During World War II the U.S. Navy was taking sonar readings of the ocean when they discovered the deep scattering layer (DSL). While performing sound propagation experiments, the University of California's Division of War Research (UCDWR) consistently had results of the echo-sounder that showed a distinct reverberation that they attributed to mid-water layer scattering agents. At the time, there was speculation that these readings may be attributed to enemy submarines. By collaborating with biologists from Scripps Institution and the UCDWR, they were able to confirm that the observed reverberations from the echo-sounder were in fact related to the diel vertical migration of marine animals. The DSL was caused by large, dense groupings of organisms, like zooplankton, that scattered the sonar to create a false or second bottom.[10]

Once scientists started to do more research on what was causing the DSL, it was discovered that a large range of organisms were vertically migrating. Most types of plankton and some types of nekton have exhibited some type of vertical migration, although it is not always diel. These migrations may have substantial effects on mesopredators and apex predators by modulating the concentration and accessibility of their prey (e.g., impacts on the foraging behavior of pinnipeds[11]).

Types of vertical migration

This is the most common form of vertical migration. Organisms migrate on a daily basis through different depths in the water column. Migration usually occurs between shallow surface waters of the epipelagic zone and deeper mesopelagic zone of the ocean or hypolimnion zone of lakes.[2]: Furthermore, there are three recognized types of diel vertical migration. This includes nocturnal vertical migration, the most common form, where organisms ascend to the surface around dusk, remaining at the surface for the night, then migrating to depth again around dawn. The second form is reverse migration, which occurs with organisms ascending to the surface at sunrise and remaining high in the water column throughout the day until descending with the setting sun.

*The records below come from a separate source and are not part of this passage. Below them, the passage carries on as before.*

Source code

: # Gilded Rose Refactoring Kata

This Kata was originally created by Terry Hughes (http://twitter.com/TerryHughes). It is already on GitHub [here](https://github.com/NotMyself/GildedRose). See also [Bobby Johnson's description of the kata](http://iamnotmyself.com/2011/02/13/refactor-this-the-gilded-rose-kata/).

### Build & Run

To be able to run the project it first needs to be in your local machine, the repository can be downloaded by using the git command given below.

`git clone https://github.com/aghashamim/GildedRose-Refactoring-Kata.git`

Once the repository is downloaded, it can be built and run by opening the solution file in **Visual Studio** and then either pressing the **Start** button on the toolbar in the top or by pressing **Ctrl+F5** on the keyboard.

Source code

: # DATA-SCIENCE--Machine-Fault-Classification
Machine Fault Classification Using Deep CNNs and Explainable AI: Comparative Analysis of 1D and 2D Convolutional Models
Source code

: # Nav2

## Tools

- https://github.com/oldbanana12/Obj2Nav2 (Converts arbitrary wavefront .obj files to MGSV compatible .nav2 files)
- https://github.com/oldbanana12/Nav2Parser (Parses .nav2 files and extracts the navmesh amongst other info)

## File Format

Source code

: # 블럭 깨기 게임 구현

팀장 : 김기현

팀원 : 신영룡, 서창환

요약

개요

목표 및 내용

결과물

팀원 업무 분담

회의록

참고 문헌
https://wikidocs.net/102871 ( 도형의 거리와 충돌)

The third form is twilight diel vertical migration, involving two separate migrations in a single 24-hour period, with the first ascent at dusk followed by a descent at midnight, often known as the "midnight sink". The second ascent to the surface and descent to the depths occurs at sunrise.[6]
Organisms are found at different depths depending on what season it is.[12] Seasonal changes to the environment may influence changes to migration patterns. Normal diel vertical migration occurs in species of foraminifera throughout the year in the polar regions; however, during the midnight sun, no differential light cues exist so they remain at the surface to feed upon the abundant phytoplankton, or to facilitate photosynthesis by their symbionts.[8]
Organisms spend different stages of their life cycle at different depths.[13] There are often pronounced differences in migration patterns of adult female copepods, like Eurytemora affinis, which stay at depth with only a small upward movement at night, compared to the rest of its life stages which migrate over 10 meters. In addition, there is a trend seen in other copepods, like Acartia spp. that have an increasing amplitude of their DVM seen with their progressive life stages. This is possibly due to increasing body size of the copepods and the associated risk of visual predators, like fish, as being larger makes them more noticeable.[3]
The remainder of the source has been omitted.